# Scope mounts



## massmanute (Apr 23, 2012)

I have a question about scope mounts. A hypothetical shotgun with a rifled barrel and a Weaver rail needs to have a scope mounted in a forward position for an extended eye relief scope. The rail isn't far enough forward to use conventional rings for this purpose. There are some cantilevered mounts that have two rings integrated into a single unit that can move the scope forward a bit, but probably not far enough forward.

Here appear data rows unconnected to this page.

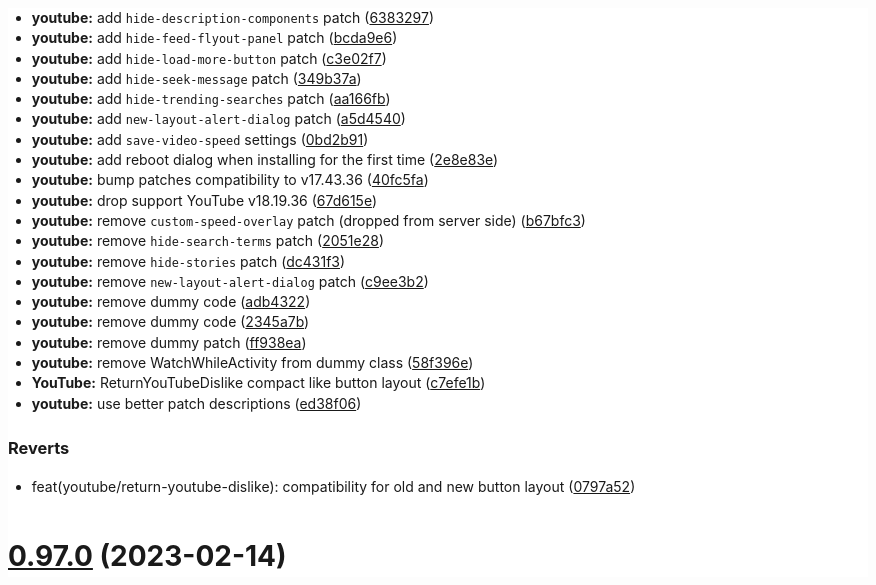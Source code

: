 * **youtube:** add `hide-description-components` patch ([6383297](https://github.com/rmnscnce/revanced-integrations/commit/6383297fe9cd4244f3bc398e7a6c4b49d1e9145e))
* **youtube:** add `hide-feed-flyout-panel` patch ([bcda9e6](https://github.com/rmnscnce/revanced-integrations/commit/bcda9e6d25be18c34fe3a5fc9d292c48deb307c9))
* **youtube:** add `hide-load-more-button` patch ([c3e02f7](https://github.com/rmnscnce/revanced-integrations/commit/c3e02f78d7ec6f4c0f3ad90adb9c00bbb995fca1))
* **youtube:** add `hide-seek-message` patch ([349b37a](https://github.com/rmnscnce/revanced-integrations/commit/349b37afa044b546d4b876811db202a21190f33e))
* **youtube:** add `hide-trending-searches` patch ([aa166fb](https://github.com/rmnscnce/revanced-integrations/commit/aa166fb363fe24acb6d41d8d7ef580ba8cc64126))
* **youtube:** add `new-layout-alert-dialog` patch ([a5d4540](https://github.com/rmnscnce/revanced-integrations/commit/a5d4540d588469458e226a16fa87909195be1922))
* **youtube:** add `save-video-speed` settings ([0bd2b91](https://github.com/rmnscnce/revanced-integrations/commit/0bd2b91b62051373191ae7c64658f9aae827b718))
* **youtube:** add reboot dialog when installing for the first time ([2e8e83e](https://github.com/rmnscnce/revanced-integrations/commit/2e8e83e80998dcb71928ed9fa71889110c38f466))
* **youtube:** bump patches compatibility to v17.43.36 ([40fc5fa](https://github.com/rmnscnce/revanced-integrations/commit/40fc5fa9d9770a29f2bf23d047fe24d8af766617))
* **youtube:** drop support YouTube v18.19.36 ([67d615e](https://github.com/rmnscnce/revanced-integrations/commit/67d615ef62c9ded6c41c591dcaa220b4635d6d4e))
* **youtube:** remove `custom-speed-overlay` patch (dropped from server side) ([b67bfc3](https://github.com/rmnscnce/revanced-integrations/commit/b67bfc35844db330681db12f991303cc493d1772))
* **youtube:** remove `hide-search-terms` patch ([2051e28](https://github.com/rmnscnce/revanced-integrations/commit/2051e2884e7ac93b3416ad02b12698e09aab63d5))
* **youtube:** remove `hide-stories` patch ([dc431f3](https://github.com/rmnscnce/revanced-integrations/commit/dc431f3c9438688b9ac07857303dc834c3a0d63c))
* **youtube:** remove `new-layout-alert-dialog` patch ([c9ee3b2](https://github.com/rmnscnce/revanced-integrations/commit/c9ee3b2a61c26efecd5c3705949e86eff02a97da))
* **youtube:** remove dummy code ([adb4322](https://github.com/rmnscnce/revanced-integrations/commit/adb4322326e821160c35b38f4fbb230f126f8800))
* **youtube:** remove dummy code ([2345a7b](https://github.com/rmnscnce/revanced-integrations/commit/2345a7bd53bb9af3718feb4fd1dfe7513a2a4ab0))
* **youtube:** remove dummy patch ([ff938ea](https://github.com/rmnscnce/revanced-integrations/commit/ff938ead81a60cec55a33e96ff104f82fba68a03))
* **youtube:** remove WatchWhileActivity from dummy class ([58f396e](https://github.com/rmnscnce/revanced-integrations/commit/58f396ef294d96f95288809076221775919d84fc))
* **YouTube:** ReturnYouTubeDislike compact like button layout ([c7efe1b](https://github.com/rmnscnce/revanced-integrations/commit/c7efe1bd23e8162d7f720253a7547d2e2eadf4e8))
* **youtube:** use better patch descriptions ([ed38f06](https://github.com/rmnscnce/revanced-integrations/commit/ed38f0626b60871c582d36d7d944d20f96c5bff2))


### Reverts

* feat(youtube/return-youtube-dislike): compatibility for old and new button layout ([0797a52](https://github.com/rmnscnce/revanced-integrations/commit/0797a52e15c48c91d287ea3d0c0850c1cdd44eef))

# [0.97.0](https://github.com/revanced/revanced-integrations/compare/v0.96.2...v0.97.0) (2023-02-14)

I see that there are also some single-ring mounts that could move the scope still further forward. However, what I don't know is whether a single ring would be suitable for mounting a conventional scope. For example, I am interested in a conventional 2.5X scope with an eye relief of about 10 inches. I am concerned whether a single ring would be solid enough, or whether the whole setup would be flimsy and prone to damage from forces exerted during recoil.

To clarify, the mounting scheme, imagine that the single ring mount is cantilevered forward. The ring would attach to the scope on the narrow part of the scope body, between the eyepiece and the middle part of the scope containing the elevation and horizontal adjustments. The majority of the scope would therefore be cantilevered forward of the single mounting ring.

There would also be a hypothetical .22 caliber lever action Henry rifle that would need the same treatment. The difference is that the Henry rifle has a 3/8 inch rail built into the top of the receiver rather than a Weaver rail.

What d'ya think?


----------



## BPturkeys (Sep 13, 2007)

OK, so are you saying you want to mount a "conventional" scope using one ring from a two ring set? If so , I don't think that would be a good idea. If your "conventional" scope is a short one you might get away with it but I think you would be running a great risk of actually breaking the scope...not so much from recoil as from a bump or drop. Maybe something like a "red dot" type scope would solve your problem??


----------



## massmanute (Apr 23, 2012)

BPturkeys said:


> OK, so are you saying you want to mount a "conventional" scope using one ring from a two ring set? If so , I don't think that would be a good idea. If your "conventional" scope is a short one you might get away with it but I think you would be running a great risk of actually breaking the scope...not so much from recoil as from a bump or drop. Maybe something like a "red dot" type scope would solve your problem??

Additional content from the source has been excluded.